YOUR GOAL — Repeat exactly every line that comes at or after the line containing "Fico）在参加欧盟峰会前宣", through the end of the entries below.

┌────────

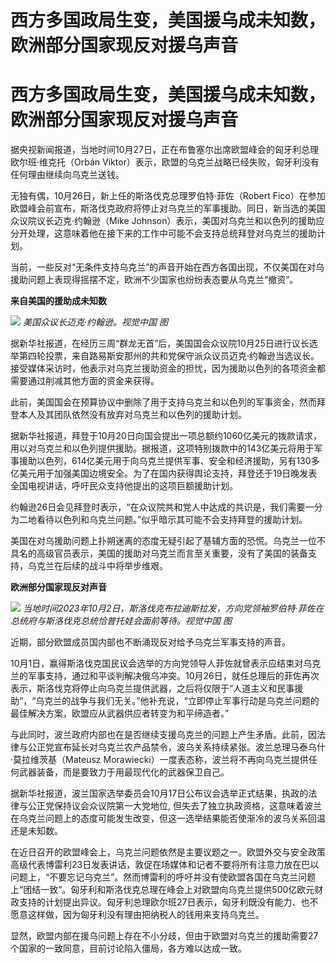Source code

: # 西方多国政局生变，美国援乌成未知数，欧洲部分国家现反对援乌声音

# 西方多国政局生变，美国援乌成未知数，欧洲部分国家现反对援乌声音

据央视新闻报道，当地时间10月27日，正在布鲁塞尔出席欧盟峰会的匈牙利总理欧尔班·维克托（Orbán
Viktor）表示，欧盟的乌克兰战略已经失败，匈牙利没有任何理由继续向乌克兰送钱。

无独有偶，10月26日，新上任的斯洛伐克总理罗伯特·菲佐（Robert
Fico）在参加欧盟峰会前宣布，斯洛伐克政府将停止对乌克兰的军事援助。同日，新当选的美国众议院议长迈克·约翰逊（Mike
Johnson）表示，美国对乌克兰和以色列的援助应分开处理，这意味着他在接下来的工作中可能不会支持总统拜登对乌克兰的援助计划。

当前，一些反对“无条件支持乌克兰”的声音开始在西方各国出现，不仅美国在对乌援助问题上表现得摇摆不定，欧洲不少国家也纷纷表态要从乌克兰“撤资”。

**来自美国的援助成未知数**

![](https://inews.gtimg.com/om_bt/OYHWq2-pTEEcNjWbcLRcZSusBCdmwqPG1vgH16volui9IAA/1000)
_美国众议长迈克·约翰逊。视觉中国 图_

据新华社报道，在经历三周“群龙无首”后，美国国会众议院10月25日进行议长选举第四轮投票，来自路易斯安那州的共和党保守派众议员迈克·约翰逊当选议长。接受媒体采访时，他表示对乌克兰援助资金的担忧，因为援助以色列的各项资金都需要通过削减其他方面的资金来获得。

此前，美国国会在预算协议中删除了用于支持乌克兰和以色列的军事资金，然而拜登本人及其团队依然没有放弃对乌克兰和以色列的援助计划。

据新华社报道，拜登于10月20日向国会提出一项总额约1060亿美元的拨款请求，用以对乌克兰和以色列提供援助。据报道，这项特别拨款中的143亿美元将用于军事援助以色列，614亿美元用于向乌克兰提供军事、安全和经济援助，另有130多亿美元用于加强美国边境安全。为了在国内获得舆论支持，拜登还于19日晚发表全国电视讲话，呼吁民众支持他提出的这项巨额援助计划。

约翰逊26日会见拜登时表示，“在众议院共和党人中达成的共识是，我们需要一分为二地看待以色列和乌克兰问题。”似乎暗示其可能不会支持拜登的援助计划。

美国在对乌援助问题上扑朔迷离的态度无疑引起了基辅方面的恐慌。乌克兰一位不具名的高级官员表示，美国的援助对乌克兰而言至关重要，没有了美国的装备支持，乌克兰在后续的战斗中将举步维艰。

**欧洲部分国家现反对声音**

![](https://inews.gtimg.com/om_bt/O-Wy36WvuqVrpG8WsUEgPi8B6aH88W9RldihB9RMMeKZgAA/1000)
_当地时间2023年10月2日，斯洛伐克布拉迪斯拉发，方向党领袖罗伯特·菲佐在总统府与斯洛伐克总统恰普托娃会面前等待。视觉中国 图_

近期，部分欧盟成员国内部也不断涌现反对给予乌克兰军事支持的声音。

10月1日，赢得斯洛伐克国民议会选举的方向党领导人菲佐就曾表示应结束对乌克兰的军事支持，通过和平谈判解决俄乌冲突。10月26日，就任总理后的菲佐再次表示，斯洛伐克将停止向乌克兰提供武器，之后将仅限于“人道主义和民事援助”，“乌克兰的战争与我们无关。”他补充说，“立即停止军事行动是乌克兰问题的最佳解决方案，欧盟应从武器供应者转变为和平缔造者。”

与此同时，波兰政府内部也在是否继续支援乌克兰的问题上产生矛盾。此前，因法律与公正党宣布延长对乌克兰农产品禁令，波乌关系持续紧张。波兰总理马泰乌什·莫拉维茨基（Mateusz
Morawiecki）一度表态称，波兰将不再向乌克兰提供任何武器装备，而是要致力于用最现代化的武器保卫自己。

据新华社报道，波兰国家选举委员会10月17日公布议会选举正式结果，执政的法律与公正党保持议会众议院第一大党地位,
但失去了独立执政资格，这意味着波兰在乌克兰问题上的态度可能发生改变，但这一选举结果能否使渐冷的波乌关系回温还是未知数。

在近日召开的欧盟峰会上，乌克兰问题依然是主要议题之一。欧盟外交与安全政策高级代表博雷利23日发表讲话，敦促在场媒体和记者不要将所有注意力放在巴以问题上，“不要忘记乌克兰”。然而博雷利的呼吁并没有使欧盟各国在乌克兰问题上“团结一致”。匈牙利和斯洛伐克总理在峰会上对欧盟向乌克兰提供500亿欧元财政支持的计划提出异议。匈牙利总理欧尔班27日表示，匈牙利既没有能力、也不愿意这样做，因为匈牙利没有理由把纳税人的钱用来支持乌克兰。

显然，欧盟内部在援乌问题上存在不小分歧，但由于欧盟对乌克兰的援助需要27个国家的一致同意，目前讨论陷入僵局，各方难以达成一致。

└────────

TASK SOLUTION —
Fico）在参加欧盟峰会前宣布，斯洛伐克政府将停止对乌克兰的军事援助。同日，新当选的美国众议院议长迈克·约翰逊（Mike
Johnson）表示，美国对乌克兰和以色列的援助应分开处理，这意味着他在接下来的工作中可能不会支持总统拜登对乌克兰的援助计划。

当前，一些反对“无条件支持乌克兰”的声音开始在西方各国出现，不仅美国在对乌援助问题上表现得摇摆不定，欧洲不少国家也纷纷表态要从乌克兰“撤资”。

**来自美国的援助成未知数**

![](https://inews.gtimg.com/om_bt/OYHWq2-pTEEcNjWbcLRcZSusBCdmwqPG1vgH16volui9IAA/1000)
_美国众议长迈克·约翰逊。视觉中国 图_

据新华社报道，在经历三周“群龙无首”后，美国国会众议院10月25日进行议长选举第四轮投票，来自路易斯安那州的共和党保守派众议员迈克·约翰逊当选议长。接受媒体采访时，他表示对乌克兰援助资金的担忧，因为援助以色列的各项资金都需要通过削减其他方面的资金来获得。

此前，美国国会在预算协议中删除了用于支持乌克兰和以色列的军事资金，然而拜登本人及其团队依然没有放弃对乌克兰和以色列的援助计划。

据新华社报道，拜登于10月20日向国会提出一项总额约1060亿美元的拨款请求，用以对乌克兰和以色列提供援助。据报道，这项特别拨款中的143亿美元将用于军事援助以色列，614亿美元用于向乌克兰提供军事、安全和经济援助，另有130多亿美元用于加强美国边境安全。为了在国内获得舆论支持，拜登还于19日晚发表全国电视讲话，呼吁民众支持他提出的这项巨额援助计划。

约翰逊26日会见拜登时表示，“在众议院共和党人中达成的共识是，我们需要一分为二地看待以色列和乌克兰问题。”似乎暗示其可能不会支持拜登的援助计划。

美国在对乌援助问题上扑朔迷离的态度无疑引起了基辅方面的恐慌。乌克兰一位不具名的高级官员表示，美国的援助对乌克兰而言至关重要，没有了美国的装备支持，乌克兰在后续的战斗中将举步维艰。

**欧洲部分国家现反对声音**

![](https://inews.gtimg.com/om_bt/O-Wy36WvuqVrpG8WsUEgPi8B6aH88W9RldihB9RMMeKZgAA/1000)
_当地时间2023年10月2日，斯洛伐克布拉迪斯拉发，方向党领袖罗伯特·菲佐在总统府与斯洛伐克总统恰普托娃会面前等待。视觉中国 图_

近期，部分欧盟成员国内部也不断涌现反对给予乌克兰军事支持的声音。

10月1日，赢得斯洛伐克国民议会选举的方向党领导人菲佐就曾表示应结束对乌克兰的军事支持，通过和平谈判解决俄乌冲突。10月26日，就任总理后的菲佐再次表示，斯洛伐克将停止向乌克兰提供武器，之后将仅限于“人道主义和民事援助”，“乌克兰的战争与我们无关。”他补充说，“立即停止军事行动是乌克兰问题的最佳解决方案，欧盟应从武器供应者转变为和平缔造者。”

与此同时，波兰政府内部也在是否继续支援乌克兰的问题上产生矛盾。此前，因法律与公正党宣布延长对乌克兰农产品禁令，波乌关系持续紧张。波兰总理马泰乌什·莫拉维茨基（Mateusz
Morawiecki）一度表态称，波兰将不再向乌克兰提供任何武器装备，而是要致力于用最现代化的武器保卫自己。

据新华社报道，波兰国家选举委员会10月17日公布议会选举正式结果，执政的法律与公正党保持议会众议院第一大党地位,
但失去了独立执政资格，这意味着波兰在乌克兰问题上的态度可能发生改变，但这一选举结果能否使渐冷的波乌关系回温还是未知数。

在近日召开的欧盟峰会上，乌克兰问题依然是主要议题之一。欧盟外交与安全政策高级代表博雷利23日发表讲话，敦促在场媒体和记者不要将所有注意力放在巴以问题上，“不要忘记乌克兰”。然而博雷利的呼吁并没有使欧盟各国在乌克兰问题上“团结一致”。匈牙利和斯洛伐克总理在峰会上对欧盟向乌克兰提供500亿欧元财政支持的计划提出异议。匈牙利总理欧尔班27日表示，匈牙利既没有能力、也不愿意这样做，因为匈牙利没有理由把纳税人的钱用来支持乌克兰。

显然，欧盟内部在援乌问题上存在不小分歧，但由于欧盟对乌克兰的援助需要27个国家的一致同意，目前讨论陷入僵局，各方难以达成一致。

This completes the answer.